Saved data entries
((
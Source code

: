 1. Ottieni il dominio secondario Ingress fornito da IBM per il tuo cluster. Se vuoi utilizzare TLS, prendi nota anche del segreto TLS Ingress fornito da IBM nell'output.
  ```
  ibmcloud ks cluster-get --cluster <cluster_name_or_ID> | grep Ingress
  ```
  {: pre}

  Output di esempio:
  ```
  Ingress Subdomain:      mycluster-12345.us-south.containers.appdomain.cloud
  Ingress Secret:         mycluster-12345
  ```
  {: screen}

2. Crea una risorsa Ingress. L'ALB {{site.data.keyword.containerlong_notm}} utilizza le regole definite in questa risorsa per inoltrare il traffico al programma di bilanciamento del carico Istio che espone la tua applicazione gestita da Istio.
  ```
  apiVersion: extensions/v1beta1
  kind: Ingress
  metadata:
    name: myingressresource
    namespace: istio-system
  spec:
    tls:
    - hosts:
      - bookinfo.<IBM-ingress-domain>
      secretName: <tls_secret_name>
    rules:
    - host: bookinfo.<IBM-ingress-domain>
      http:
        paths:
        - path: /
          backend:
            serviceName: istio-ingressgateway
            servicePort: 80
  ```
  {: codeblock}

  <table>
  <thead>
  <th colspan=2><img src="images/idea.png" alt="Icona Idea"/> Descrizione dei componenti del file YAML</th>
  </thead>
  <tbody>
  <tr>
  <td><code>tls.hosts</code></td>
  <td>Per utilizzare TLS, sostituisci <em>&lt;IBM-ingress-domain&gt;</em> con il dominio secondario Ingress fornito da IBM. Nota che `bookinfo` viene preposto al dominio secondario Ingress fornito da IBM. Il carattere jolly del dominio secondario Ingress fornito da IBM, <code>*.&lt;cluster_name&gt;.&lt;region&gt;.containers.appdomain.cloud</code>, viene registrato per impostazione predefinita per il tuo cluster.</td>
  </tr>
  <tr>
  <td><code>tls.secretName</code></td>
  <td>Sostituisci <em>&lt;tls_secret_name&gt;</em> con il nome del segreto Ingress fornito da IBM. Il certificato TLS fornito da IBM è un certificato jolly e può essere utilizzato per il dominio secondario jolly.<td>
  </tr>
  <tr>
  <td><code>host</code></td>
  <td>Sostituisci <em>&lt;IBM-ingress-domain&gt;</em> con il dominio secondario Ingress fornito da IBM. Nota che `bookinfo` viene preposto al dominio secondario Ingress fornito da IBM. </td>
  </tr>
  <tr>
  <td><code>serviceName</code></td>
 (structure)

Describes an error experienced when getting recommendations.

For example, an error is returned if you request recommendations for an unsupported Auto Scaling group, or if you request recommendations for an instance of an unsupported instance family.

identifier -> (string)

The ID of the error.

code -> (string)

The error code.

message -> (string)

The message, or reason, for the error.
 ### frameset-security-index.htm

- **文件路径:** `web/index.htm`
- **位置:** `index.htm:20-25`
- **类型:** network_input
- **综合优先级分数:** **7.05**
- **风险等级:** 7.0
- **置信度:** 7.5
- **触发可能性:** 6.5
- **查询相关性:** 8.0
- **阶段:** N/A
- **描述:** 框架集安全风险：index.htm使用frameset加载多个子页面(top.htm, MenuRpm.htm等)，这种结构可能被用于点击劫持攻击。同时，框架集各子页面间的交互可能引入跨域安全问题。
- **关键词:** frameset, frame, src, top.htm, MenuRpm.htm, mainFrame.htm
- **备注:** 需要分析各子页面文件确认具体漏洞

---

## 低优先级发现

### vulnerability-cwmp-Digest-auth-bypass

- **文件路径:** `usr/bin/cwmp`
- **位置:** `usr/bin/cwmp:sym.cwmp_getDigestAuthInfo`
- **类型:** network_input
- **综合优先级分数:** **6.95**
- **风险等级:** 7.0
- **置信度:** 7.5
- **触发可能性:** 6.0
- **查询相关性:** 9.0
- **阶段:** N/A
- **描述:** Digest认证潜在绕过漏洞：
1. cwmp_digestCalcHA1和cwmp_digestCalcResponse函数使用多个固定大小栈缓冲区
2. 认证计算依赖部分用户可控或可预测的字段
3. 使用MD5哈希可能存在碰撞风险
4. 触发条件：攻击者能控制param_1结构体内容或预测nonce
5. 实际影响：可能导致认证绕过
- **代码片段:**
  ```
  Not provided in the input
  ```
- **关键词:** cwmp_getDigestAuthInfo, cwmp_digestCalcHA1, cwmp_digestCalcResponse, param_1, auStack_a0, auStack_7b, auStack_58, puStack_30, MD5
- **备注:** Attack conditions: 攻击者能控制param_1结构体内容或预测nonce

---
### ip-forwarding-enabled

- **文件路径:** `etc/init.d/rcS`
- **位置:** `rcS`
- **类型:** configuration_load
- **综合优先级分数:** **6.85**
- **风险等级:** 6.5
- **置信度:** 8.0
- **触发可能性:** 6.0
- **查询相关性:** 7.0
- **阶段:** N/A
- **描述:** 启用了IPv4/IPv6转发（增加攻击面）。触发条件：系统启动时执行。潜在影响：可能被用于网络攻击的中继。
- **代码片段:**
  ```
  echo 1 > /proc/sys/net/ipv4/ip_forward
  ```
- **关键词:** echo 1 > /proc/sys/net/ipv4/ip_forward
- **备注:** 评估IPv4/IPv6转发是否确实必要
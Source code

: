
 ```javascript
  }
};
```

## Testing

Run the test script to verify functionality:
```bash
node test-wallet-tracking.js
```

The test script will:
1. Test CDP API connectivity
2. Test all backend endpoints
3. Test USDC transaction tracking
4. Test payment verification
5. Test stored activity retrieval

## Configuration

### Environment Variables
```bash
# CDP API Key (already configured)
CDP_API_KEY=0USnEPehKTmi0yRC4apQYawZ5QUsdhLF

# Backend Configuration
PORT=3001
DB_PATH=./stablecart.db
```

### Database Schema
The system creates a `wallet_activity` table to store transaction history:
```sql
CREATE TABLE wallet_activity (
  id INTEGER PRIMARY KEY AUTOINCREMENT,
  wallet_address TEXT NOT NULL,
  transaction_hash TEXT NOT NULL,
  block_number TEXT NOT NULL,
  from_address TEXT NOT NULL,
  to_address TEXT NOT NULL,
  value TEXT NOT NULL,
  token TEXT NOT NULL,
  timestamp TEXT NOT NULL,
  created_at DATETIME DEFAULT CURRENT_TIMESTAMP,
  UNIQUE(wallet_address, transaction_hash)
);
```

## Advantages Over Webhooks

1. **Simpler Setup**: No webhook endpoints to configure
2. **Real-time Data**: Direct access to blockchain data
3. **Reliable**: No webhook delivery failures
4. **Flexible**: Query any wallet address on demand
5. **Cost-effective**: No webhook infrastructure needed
))
## EXERCISE INSTRUCTIONS
Pull out every line of the records that includes the string "proc".

## RESPONSE TO THE TASK
  echo 1 > /proc/sys/net/ipv4/ip_forward
- **关键词:** echo 1 > /proc/sys/net/ipv4/ip_forward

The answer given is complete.